**About this task**
Once the pictures have been set aside, copy every remaining entry exactly.

[[ The records open ]]

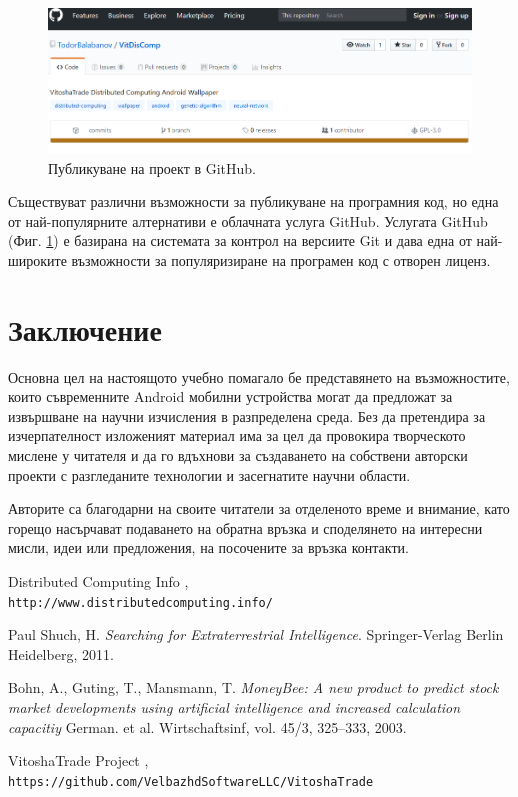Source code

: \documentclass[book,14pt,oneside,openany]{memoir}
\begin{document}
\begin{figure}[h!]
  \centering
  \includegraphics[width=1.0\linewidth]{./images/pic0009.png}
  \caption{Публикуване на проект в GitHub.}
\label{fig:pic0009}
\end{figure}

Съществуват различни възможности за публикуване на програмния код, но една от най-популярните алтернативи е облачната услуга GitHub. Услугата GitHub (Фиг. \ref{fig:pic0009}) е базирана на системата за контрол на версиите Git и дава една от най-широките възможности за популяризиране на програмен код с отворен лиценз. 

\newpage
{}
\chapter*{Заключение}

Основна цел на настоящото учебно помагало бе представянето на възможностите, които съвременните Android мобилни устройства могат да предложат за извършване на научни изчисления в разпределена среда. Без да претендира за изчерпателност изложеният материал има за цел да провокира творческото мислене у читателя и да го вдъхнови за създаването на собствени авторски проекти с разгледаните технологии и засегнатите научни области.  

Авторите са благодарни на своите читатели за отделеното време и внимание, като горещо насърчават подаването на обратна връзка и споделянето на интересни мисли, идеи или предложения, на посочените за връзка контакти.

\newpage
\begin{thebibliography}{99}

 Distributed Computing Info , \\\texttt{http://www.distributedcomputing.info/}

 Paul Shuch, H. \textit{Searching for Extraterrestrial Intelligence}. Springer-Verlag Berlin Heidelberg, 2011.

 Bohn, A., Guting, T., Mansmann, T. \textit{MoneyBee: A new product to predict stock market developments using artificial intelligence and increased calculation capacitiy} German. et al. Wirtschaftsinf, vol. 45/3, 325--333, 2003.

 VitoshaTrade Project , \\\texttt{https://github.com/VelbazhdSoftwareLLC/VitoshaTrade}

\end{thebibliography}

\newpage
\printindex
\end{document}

[[ The records closed ]]

**Solution for this task**
Source code

: \documentclass[book,14pt,oneside,openany]{memoir}
\begin{document}
\begin{figure}[h!]
  \centering
  \includegraphics[width=1.0\linewidth]{./images/pic0009.png}
  \caption{Публикуване на проект в GitHub.}
\label{fig:pic0009}
\end{figure}

Съществуват различни възможности за публикуване на програмния код, но една от най-популярните алтернативи е облачната услуга GitHub. Услугата GitHub (Фиг. \ref{fig:pic0009}) е базирана на системата за контрол на версиите Git и дава една от най-широките възможности за популяризиране на програмен код с отворен лиценз. 

\newpage
{}
\chapter*{Заключение}

Основна цел на настоящото учебно помагало бе представянето на възможностите, които съвременните Android мобилни устройства могат да предложат за извършване на научни изчисления в разпределена среда. Без да претендира за изчерпателност изложеният материал има за цел да провокира творческото мислене у читателя и да го вдъхнови за създаването на собствени авторски проекти с разгледаните технологии и засегнатите научни области.  

Авторите са благодарни на своите читатели за отделеното време и внимание, като горещо насърчават подаването на обратна връзка и споделянето на интересни мисли, идеи или предложения, на посочените за връзка контакти.

\newpage
\begin{thebibliography}{99}

 Distributed Computing Info , \\\texttt{http://www.distributedcomputing.info/}

 Paul Shuch, H. \textit{Searching for Extraterrestrial Intelligence}. Springer-Verlag Berlin Heidelberg, 2011.

 Bohn, A., Guting, T., Mansmann, T. \textit{MoneyBee: A new product to predict stock market developments using artificial intelligence and increased calculation capacitiy} German. et al. Wirtschaftsinf, vol. 45/3, 325--333, 2003.

 VitoshaTrade Project , \\\texttt{https://github.com/VelbazhdSoftwareLLC/VitoshaTrade}

\end{thebibliography}

\newpage
\printindex
\end{document}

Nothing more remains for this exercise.